→ **Requirement**:
Go through the records and copy each line where the word "https" occurs.

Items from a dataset
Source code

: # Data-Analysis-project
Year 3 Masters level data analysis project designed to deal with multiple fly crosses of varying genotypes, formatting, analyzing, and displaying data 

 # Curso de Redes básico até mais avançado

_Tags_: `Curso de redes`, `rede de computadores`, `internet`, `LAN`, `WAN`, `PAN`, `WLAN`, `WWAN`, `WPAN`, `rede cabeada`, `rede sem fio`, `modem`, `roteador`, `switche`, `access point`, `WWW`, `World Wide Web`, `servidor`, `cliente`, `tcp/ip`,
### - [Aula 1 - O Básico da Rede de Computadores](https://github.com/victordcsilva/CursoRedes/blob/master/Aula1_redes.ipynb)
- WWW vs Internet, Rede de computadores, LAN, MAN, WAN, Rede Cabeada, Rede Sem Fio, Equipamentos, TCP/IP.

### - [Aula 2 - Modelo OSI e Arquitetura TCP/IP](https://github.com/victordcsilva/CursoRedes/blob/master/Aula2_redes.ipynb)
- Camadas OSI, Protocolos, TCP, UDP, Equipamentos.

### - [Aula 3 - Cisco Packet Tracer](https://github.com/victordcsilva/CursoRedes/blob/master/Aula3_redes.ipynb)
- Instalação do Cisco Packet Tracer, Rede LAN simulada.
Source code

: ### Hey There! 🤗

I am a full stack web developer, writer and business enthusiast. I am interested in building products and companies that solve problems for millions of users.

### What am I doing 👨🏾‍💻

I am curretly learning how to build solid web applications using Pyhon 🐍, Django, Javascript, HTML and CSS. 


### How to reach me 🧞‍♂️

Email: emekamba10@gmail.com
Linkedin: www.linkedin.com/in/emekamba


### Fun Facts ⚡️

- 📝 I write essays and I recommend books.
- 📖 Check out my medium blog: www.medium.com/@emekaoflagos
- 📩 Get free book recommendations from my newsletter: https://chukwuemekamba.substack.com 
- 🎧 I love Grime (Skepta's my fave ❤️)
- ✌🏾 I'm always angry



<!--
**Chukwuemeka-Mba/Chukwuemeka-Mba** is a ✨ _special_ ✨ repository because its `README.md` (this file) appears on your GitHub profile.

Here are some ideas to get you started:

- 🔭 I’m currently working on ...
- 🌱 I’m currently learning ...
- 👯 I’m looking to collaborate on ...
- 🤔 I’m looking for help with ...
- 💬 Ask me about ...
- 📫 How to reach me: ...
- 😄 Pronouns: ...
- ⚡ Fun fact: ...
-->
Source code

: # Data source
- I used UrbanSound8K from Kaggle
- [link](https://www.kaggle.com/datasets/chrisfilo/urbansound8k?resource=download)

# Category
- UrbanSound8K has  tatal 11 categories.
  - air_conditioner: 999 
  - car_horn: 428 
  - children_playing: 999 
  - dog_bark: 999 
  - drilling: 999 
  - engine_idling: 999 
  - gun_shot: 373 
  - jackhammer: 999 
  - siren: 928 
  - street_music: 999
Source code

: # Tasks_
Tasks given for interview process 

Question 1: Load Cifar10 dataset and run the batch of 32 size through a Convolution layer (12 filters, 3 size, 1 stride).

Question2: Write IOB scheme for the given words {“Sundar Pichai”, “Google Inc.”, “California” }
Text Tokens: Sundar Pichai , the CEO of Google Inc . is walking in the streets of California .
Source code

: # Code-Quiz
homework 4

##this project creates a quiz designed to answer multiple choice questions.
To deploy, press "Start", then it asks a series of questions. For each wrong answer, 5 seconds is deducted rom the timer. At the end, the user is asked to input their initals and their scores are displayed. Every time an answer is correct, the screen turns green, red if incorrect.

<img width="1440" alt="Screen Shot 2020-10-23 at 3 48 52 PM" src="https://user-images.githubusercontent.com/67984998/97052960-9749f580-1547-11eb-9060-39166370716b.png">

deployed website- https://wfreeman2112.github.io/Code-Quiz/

→ **Exercise solution**:
### - [Aula 1 - O Básico da Rede de Computadores](https://github.com/victordcsilva/CursoRedes/blob/master/Aula1_redes.ipynb)
### - [Aula 2 - Modelo OSI e Arquitetura TCP/IP](https://github.com/victordcsilva/CursoRedes/blob/master/Aula2_redes.ipynb)
### - [Aula 3 - Cisco Packet Tracer](https://github.com/victordcsilva/CursoRedes/blob/master/Aula3_redes.ipynb)
- 📩 Get free book recommendations from my newsletter: https://chukwuemekamba.substack.com 
- [link](https://www.kaggle.com/datasets/chrisfilo/urbansound8k?resource=download)
<img width="1440" alt="Screen Shot 2020-10-23 at 3 48 52 PM" src="https://user-images.githubusercontent.com/67984998/97052960-9749f580-1547-11eb-9060-39166370716b.png">
deployed website- https://wfreeman2112.github.io/Code-Quiz/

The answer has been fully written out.